### Records shown
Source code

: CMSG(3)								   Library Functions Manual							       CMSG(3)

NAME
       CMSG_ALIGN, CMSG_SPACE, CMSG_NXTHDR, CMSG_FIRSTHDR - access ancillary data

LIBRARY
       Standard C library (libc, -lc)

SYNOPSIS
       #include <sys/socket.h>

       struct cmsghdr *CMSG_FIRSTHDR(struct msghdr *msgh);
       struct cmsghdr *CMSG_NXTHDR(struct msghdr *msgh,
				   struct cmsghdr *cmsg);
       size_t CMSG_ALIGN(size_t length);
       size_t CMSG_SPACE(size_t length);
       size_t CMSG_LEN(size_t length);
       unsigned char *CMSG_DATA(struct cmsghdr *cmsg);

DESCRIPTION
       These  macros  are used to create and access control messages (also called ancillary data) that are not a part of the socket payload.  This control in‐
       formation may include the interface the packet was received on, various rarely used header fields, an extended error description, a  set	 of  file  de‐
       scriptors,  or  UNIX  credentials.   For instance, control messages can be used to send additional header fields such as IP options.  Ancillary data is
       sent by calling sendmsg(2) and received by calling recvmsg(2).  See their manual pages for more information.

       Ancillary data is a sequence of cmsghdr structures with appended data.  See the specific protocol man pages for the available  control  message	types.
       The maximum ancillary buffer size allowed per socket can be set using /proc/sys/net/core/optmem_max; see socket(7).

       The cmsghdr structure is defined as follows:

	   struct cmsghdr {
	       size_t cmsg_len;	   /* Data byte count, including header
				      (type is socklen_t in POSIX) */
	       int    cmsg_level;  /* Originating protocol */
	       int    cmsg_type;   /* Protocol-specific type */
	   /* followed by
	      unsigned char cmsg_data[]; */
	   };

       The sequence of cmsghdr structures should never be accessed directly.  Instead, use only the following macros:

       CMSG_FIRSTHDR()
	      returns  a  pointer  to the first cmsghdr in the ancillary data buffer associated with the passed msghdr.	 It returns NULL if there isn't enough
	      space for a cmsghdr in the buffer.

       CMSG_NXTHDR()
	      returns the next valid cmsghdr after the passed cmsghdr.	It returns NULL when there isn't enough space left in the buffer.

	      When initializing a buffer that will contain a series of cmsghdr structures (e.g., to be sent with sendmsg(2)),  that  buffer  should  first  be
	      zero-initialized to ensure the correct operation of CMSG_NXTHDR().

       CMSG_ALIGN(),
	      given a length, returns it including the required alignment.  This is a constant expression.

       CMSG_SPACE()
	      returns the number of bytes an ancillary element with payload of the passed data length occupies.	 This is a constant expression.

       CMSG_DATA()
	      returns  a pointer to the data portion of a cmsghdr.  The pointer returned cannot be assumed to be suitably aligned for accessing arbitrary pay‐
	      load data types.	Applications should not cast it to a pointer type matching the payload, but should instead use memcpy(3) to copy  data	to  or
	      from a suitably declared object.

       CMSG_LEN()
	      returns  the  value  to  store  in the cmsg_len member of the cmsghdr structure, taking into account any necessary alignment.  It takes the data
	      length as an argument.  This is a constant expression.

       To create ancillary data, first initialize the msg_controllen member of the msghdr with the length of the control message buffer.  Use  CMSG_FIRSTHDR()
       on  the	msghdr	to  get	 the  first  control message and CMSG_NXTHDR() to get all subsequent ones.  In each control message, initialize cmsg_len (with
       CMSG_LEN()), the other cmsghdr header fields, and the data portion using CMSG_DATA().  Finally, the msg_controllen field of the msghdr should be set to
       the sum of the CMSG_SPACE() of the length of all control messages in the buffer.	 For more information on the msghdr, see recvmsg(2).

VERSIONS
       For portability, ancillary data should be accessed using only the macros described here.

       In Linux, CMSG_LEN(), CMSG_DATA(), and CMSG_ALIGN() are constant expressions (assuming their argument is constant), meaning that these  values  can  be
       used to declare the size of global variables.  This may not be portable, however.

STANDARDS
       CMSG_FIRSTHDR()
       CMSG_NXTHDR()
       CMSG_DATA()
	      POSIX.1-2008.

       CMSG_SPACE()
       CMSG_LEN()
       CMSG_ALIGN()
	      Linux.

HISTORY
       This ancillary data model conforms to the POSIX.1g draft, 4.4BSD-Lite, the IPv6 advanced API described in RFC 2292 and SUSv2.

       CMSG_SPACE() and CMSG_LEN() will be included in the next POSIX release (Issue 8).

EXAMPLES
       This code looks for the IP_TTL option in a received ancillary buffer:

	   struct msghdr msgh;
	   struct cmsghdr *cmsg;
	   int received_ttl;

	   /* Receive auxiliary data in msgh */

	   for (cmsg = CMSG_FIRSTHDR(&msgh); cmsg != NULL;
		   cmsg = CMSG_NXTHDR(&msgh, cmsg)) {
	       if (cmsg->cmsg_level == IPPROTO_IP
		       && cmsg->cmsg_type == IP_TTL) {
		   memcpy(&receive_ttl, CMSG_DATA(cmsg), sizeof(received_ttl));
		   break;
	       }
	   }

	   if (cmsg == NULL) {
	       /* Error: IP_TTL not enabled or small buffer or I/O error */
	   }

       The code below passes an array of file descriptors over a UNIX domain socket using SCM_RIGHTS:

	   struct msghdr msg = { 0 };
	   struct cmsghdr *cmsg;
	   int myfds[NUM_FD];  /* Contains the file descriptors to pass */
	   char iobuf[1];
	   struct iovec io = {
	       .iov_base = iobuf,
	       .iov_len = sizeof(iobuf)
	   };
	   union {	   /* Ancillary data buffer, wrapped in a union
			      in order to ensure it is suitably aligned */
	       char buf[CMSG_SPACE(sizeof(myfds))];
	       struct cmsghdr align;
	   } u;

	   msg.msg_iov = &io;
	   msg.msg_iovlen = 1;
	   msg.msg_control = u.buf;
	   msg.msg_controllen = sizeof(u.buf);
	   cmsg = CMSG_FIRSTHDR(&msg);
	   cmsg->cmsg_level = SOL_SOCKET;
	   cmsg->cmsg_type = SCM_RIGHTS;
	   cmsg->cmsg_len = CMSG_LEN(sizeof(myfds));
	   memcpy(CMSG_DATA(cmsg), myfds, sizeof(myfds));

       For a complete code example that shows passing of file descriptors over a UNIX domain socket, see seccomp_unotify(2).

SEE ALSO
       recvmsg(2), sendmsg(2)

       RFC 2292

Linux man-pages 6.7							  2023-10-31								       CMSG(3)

### Requirement
Produce an exact copy of the entries above.

### Written reply
Source code

: CMSG(3)								   Library Functions Manual							       CMSG(3)

NAME
       CMSG_ALIGN, CMSG_SPACE, CMSG_NXTHDR, CMSG_FIRSTHDR - access ancillary data

LIBRARY
       Standard C library (libc, -lc)

SYNOPSIS
       #include <sys/socket.h>

       struct cmsghdr *CMSG_FIRSTHDR(struct msghdr *msgh);
       struct cmsghdr *CMSG_NXTHDR(struct msghdr *msgh,
				   struct cmsghdr *cmsg);
       size_t CMSG_ALIGN(size_t length);
       size_t CMSG_SPACE(size_t length);
       size_t CMSG_LEN(size_t length);
       unsigned char *CMSG_DATA(struct cmsghdr *cmsg);

DESCRIPTION
       These  macros  are used to create and access control messages (also called ancillary data) that are not a part of the socket payload.  This control in‐
       formation may include the interface the packet was received on, various rarely used header fields, an extended error description, a  set	 of  file  de‐
       scriptors,  or  UNIX  credentials.   For instance, control messages can be used to send additional header fields such as IP options.  Ancillary data is
       sent by calling sendmsg(2) and received by calling recvmsg(2).  See their manual pages for more information.

       Ancillary data is a sequence of cmsghdr structures with appended data.  See the specific protocol man pages for the available  control  message	types.
       The maximum ancillary buffer size allowed per socket can be set using /proc/sys/net/core/optmem_max; see socket(7).

       The cmsghdr structure is defined as follows:

	   struct cmsghdr {
	       size_t cmsg_len;	   /* Data byte count, including header
				      (type is socklen_t in POSIX) */
	       int    cmsg_level;  /* Originating protocol */
	       int    cmsg_type;   /* Protocol-specific type */
	   /* followed by
	      unsigned char cmsg_data[]; */
	   };

       The sequence of cmsghdr structures should never be accessed directly.  Instead, use only the following macros:

       CMSG_FIRSTHDR()
	      returns  a  pointer  to the first cmsghdr in the ancillary data buffer associated with the passed msghdr.	 It returns NULL if there isn't enough
	      space for a cmsghdr in the buffer.

       CMSG_NXTHDR()
	      returns the next valid cmsghdr after the passed cmsghdr.	It returns NULL when there isn't enough space left in the buffer.

	      When initializing a buffer that will contain a series of cmsghdr structures (e.g., to be sent with sendmsg(2)),  that  buffer  should  first  be
	      zero-initialized to ensure the correct operation of CMSG_NXTHDR().

       CMSG_ALIGN(),
	      given a length, returns it including the required alignment.  This is a constant expression.

       CMSG_SPACE()
	      returns the number of bytes an ancillary element with payload of the passed data length occupies.	 This is a constant expression.

       CMSG_DATA()
	      returns  a pointer to the data portion of a cmsghdr.  The pointer returned cannot be assumed to be suitably aligned for accessing arbitrary pay‐
	      load data types.	Applications should not cast it to a pointer type matching the payload, but should instead use memcpy(3) to copy  data	to  or
	      from a suitably declared object.

       CMSG_LEN()
	      returns  the  value  to  store  in the cmsg_len member of the cmsghdr structure, taking into account any necessary alignment.  It takes the data
	      length as an argument.  This is a constant expression.

       To create ancillary data, first initialize the msg_controllen member of the msghdr with the length of the control message buffer.  Use  CMSG_FIRSTHDR()
       on  the	msghdr	to  get	 the  first  control message and CMSG_NXTHDR() to get all subsequent ones.  In each control message, initialize cmsg_len (with
       CMSG_LEN()), the other cmsghdr header fields, and the data portion using CMSG_DATA().  Finally, the msg_controllen field of the msghdr should be set to
       the sum of the CMSG_SPACE() of the length of all control messages in the buffer.	 For more information on the msghdr, see recvmsg(2).

VERSIONS
       For portability, ancillary data should be accessed using only the macros described here.

       In Linux, CMSG_LEN(), CMSG_DATA(), and CMSG_ALIGN() are constant expressions (assuming their argument is constant), meaning that these  values  can  be
       used to declare the size of global variables.  This may not be portable, however.

STANDARDS
       CMSG_FIRSTHDR()
       CMSG_NXTHDR()
       CMSG_DATA()
	      POSIX.1-2008.

       CMSG_SPACE()
       CMSG_LEN()
       CMSG_ALIGN()
	      Linux.

HISTORY
       This ancillary data model conforms to the POSIX.1g draft, 4.4BSD-Lite, the IPv6 advanced API described in RFC 2292 and SUSv2.

       CMSG_SPACE() and CMSG_LEN() will be included in the next POSIX release (Issue 8).

EXAMPLES
       This code looks for the IP_TTL option in a received ancillary buffer:

	   struct msghdr msgh;
	   struct cmsghdr *cmsg;
	   int received_ttl;

	   /* Receive auxiliary data in msgh */

	   for (cmsg = CMSG_FIRSTHDR(&msgh); cmsg != NULL;
		   cmsg = CMSG_NXTHDR(&msgh, cmsg)) {
	       if (cmsg->cmsg_level == IPPROTO_IP
		       && cmsg->cmsg_type == IP_TTL) {
		   memcpy(&receive_ttl, CMSG_DATA(cmsg), sizeof(received_ttl));
		   break;
	       }
	   }

	   if (cmsg == NULL) {
	       /* Error: IP_TTL not enabled or small buffer or I/O error */
	   }

       The code below passes an array of file descriptors over a UNIX domain socket using SCM_RIGHTS:

	   struct msghdr msg = { 0 };
	   struct cmsghdr *cmsg;
	   int myfds[NUM_FD];  /* Contains the file descriptors to pass */
	   char iobuf[1];
	   struct iovec io = {
	       .iov_base = iobuf,
	       .iov_len = sizeof(iobuf)
	   };
	   union {	   /* Ancillary data buffer, wrapped in a union
			      in order to ensure it is suitably aligned */
	       char buf[CMSG_SPACE(sizeof(myfds))];
	       struct cmsghdr align;
	   } u;

	   msg.msg_iov = &io;
	   msg.msg_iovlen = 1;
	   msg.msg_control = u.buf;
	   msg.msg_controllen = sizeof(u.buf);
	   cmsg = CMSG_FIRSTHDR(&msg);
	   cmsg->cmsg_level = SOL_SOCKET;
	   cmsg->cmsg_type = SCM_RIGHTS;
	   cmsg->cmsg_len = CMSG_LEN(sizeof(myfds));
	   memcpy(CMSG_DATA(cmsg), myfds, sizeof(myfds));

       For a complete code example that shows passing of file descriptors over a UNIX domain socket, see seccomp_unotify(2).

SEE ALSO
       recvmsg(2), sendmsg(2)

       RFC 2292

Linux man-pages 6.7							  2023-10-31								       CMSG(3)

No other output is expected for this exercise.